Entropy and the Big Picture
The viewer learns what entropy is, why decision trees care about it, and the basic vocabulary needed before any split happens.
Entropy Makes Decisions Clear shows how uncertainty can be measured, then reduced by choosing the split that leaves the cleanest groups. By the end, you'll know: what entropy measures, why splits use it, and how decision trees choose. A decision tree starts with a simple problem: it has a mixed group of examples and needs to ask one question first. Entropy helps here because it tells you how mixed that group is before any split happens. If the group is very mixed, entropy is high. If most examples already share the same label, entropy is low. So the tree uses entropy to predict which question will separate the data into cleaner groups. Before we split anything, we need the pieces on the table. You have labeled data, which means each row already has a target answer, and features, which are the columns the tree can ask about. In a binary classification problem, the target has two possible labels.

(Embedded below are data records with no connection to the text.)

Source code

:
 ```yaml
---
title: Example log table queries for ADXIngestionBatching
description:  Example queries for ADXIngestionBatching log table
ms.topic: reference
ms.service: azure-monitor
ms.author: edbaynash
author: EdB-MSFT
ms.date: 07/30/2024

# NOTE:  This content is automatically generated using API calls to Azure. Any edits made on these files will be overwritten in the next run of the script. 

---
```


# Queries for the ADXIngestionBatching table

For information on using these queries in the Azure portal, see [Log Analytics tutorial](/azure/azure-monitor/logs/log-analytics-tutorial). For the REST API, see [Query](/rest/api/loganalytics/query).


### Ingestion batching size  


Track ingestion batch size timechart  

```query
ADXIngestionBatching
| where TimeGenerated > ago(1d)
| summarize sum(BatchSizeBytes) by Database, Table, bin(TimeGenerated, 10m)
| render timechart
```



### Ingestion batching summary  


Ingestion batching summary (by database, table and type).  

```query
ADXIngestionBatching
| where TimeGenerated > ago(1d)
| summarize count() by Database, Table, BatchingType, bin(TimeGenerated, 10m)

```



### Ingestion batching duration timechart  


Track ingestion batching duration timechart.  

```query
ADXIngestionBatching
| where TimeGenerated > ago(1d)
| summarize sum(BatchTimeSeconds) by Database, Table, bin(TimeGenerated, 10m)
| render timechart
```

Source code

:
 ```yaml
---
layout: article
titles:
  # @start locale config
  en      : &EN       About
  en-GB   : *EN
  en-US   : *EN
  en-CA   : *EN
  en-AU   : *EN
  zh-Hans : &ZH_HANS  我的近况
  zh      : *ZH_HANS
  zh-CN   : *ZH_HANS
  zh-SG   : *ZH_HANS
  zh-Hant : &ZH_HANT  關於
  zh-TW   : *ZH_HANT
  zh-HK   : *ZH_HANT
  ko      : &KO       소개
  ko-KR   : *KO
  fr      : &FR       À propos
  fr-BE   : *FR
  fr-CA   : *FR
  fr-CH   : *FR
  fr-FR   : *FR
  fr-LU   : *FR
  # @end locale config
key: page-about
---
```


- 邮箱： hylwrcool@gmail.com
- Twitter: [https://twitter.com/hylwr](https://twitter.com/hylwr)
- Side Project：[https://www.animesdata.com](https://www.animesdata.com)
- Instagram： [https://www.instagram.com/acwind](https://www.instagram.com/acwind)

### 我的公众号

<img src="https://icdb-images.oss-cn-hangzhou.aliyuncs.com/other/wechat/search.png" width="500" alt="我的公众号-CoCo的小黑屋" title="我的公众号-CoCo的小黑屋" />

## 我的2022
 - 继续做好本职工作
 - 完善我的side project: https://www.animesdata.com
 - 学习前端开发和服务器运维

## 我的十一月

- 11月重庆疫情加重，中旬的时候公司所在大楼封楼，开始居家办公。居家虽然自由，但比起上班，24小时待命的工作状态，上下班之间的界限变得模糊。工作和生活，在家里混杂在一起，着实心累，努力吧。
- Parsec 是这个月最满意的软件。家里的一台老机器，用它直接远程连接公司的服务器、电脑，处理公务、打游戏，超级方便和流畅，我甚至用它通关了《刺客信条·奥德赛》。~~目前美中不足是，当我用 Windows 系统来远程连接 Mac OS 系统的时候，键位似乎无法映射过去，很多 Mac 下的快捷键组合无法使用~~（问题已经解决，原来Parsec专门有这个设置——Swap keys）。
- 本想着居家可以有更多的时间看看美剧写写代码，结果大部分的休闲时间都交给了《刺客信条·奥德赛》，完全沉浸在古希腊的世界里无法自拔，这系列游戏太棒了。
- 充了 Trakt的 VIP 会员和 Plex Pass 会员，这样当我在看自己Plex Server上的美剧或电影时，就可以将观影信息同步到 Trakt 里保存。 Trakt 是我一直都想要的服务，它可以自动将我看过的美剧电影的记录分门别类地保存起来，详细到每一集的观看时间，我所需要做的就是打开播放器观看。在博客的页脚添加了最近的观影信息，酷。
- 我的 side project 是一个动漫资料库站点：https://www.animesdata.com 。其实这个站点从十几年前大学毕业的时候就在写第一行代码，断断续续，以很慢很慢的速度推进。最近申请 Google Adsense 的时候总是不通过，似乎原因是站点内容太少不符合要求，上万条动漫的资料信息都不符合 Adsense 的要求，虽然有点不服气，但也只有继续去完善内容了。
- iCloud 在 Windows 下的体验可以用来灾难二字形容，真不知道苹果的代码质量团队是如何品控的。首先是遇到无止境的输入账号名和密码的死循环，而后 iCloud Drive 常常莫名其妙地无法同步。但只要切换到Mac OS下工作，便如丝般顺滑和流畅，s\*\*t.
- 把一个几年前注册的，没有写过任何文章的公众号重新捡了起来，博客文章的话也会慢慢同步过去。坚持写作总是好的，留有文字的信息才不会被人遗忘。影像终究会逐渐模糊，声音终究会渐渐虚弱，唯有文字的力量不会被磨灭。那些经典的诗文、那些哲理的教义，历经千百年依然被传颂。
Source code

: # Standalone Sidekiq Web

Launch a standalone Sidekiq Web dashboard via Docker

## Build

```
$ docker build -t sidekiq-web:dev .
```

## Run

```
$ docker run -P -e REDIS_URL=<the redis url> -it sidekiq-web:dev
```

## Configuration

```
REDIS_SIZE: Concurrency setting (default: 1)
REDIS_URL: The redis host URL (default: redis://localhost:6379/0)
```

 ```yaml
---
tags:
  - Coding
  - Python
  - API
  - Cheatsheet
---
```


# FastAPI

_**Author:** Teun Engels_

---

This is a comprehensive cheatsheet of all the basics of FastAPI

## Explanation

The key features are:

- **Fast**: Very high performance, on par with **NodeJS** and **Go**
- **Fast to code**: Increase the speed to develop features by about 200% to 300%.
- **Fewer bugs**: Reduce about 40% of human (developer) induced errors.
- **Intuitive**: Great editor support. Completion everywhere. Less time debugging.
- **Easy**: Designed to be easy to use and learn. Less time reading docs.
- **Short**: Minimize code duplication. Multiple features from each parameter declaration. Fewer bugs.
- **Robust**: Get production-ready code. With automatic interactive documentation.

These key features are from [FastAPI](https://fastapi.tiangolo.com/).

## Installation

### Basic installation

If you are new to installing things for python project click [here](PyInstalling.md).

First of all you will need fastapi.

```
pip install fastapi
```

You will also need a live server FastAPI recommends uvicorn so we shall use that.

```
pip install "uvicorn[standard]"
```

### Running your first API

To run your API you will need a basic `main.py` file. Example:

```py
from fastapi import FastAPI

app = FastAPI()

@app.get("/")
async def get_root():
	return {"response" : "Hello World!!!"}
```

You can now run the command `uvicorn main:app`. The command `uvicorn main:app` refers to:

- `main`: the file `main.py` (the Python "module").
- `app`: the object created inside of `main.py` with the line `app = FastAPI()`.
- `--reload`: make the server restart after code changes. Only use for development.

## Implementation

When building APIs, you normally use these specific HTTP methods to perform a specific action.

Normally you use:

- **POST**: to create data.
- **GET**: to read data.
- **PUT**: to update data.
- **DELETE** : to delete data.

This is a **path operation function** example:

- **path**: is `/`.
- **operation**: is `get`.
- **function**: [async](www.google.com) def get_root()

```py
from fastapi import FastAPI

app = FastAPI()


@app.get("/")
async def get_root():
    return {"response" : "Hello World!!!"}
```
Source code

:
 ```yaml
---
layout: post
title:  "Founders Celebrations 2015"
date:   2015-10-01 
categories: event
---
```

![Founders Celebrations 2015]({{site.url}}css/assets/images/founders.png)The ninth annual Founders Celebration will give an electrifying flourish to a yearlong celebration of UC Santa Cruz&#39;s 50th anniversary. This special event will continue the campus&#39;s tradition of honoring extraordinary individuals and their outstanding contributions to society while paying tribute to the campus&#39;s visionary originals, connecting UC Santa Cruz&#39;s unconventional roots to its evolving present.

A node is one point in the tree where a question gets asked, and a leaf is where the tree stops and gives its final answer. When a feature is categorical, the split can separate values into groups, like yes and no. What makes a node feel messy is its class distribution. If the labels are split evenly, the node is uncertain. If one label dominates, the node is more pure. Entropy turns that mix into a number, and probability is what sits underneath that number. Information gain comes later, after a split is tested. It measures how much the split reduces impurity. So when you hear these terms together, keep the flow in mind: data enters, a question splits it, class distribution changes, entropy shifts, and information gain tells you whether the change was worth it.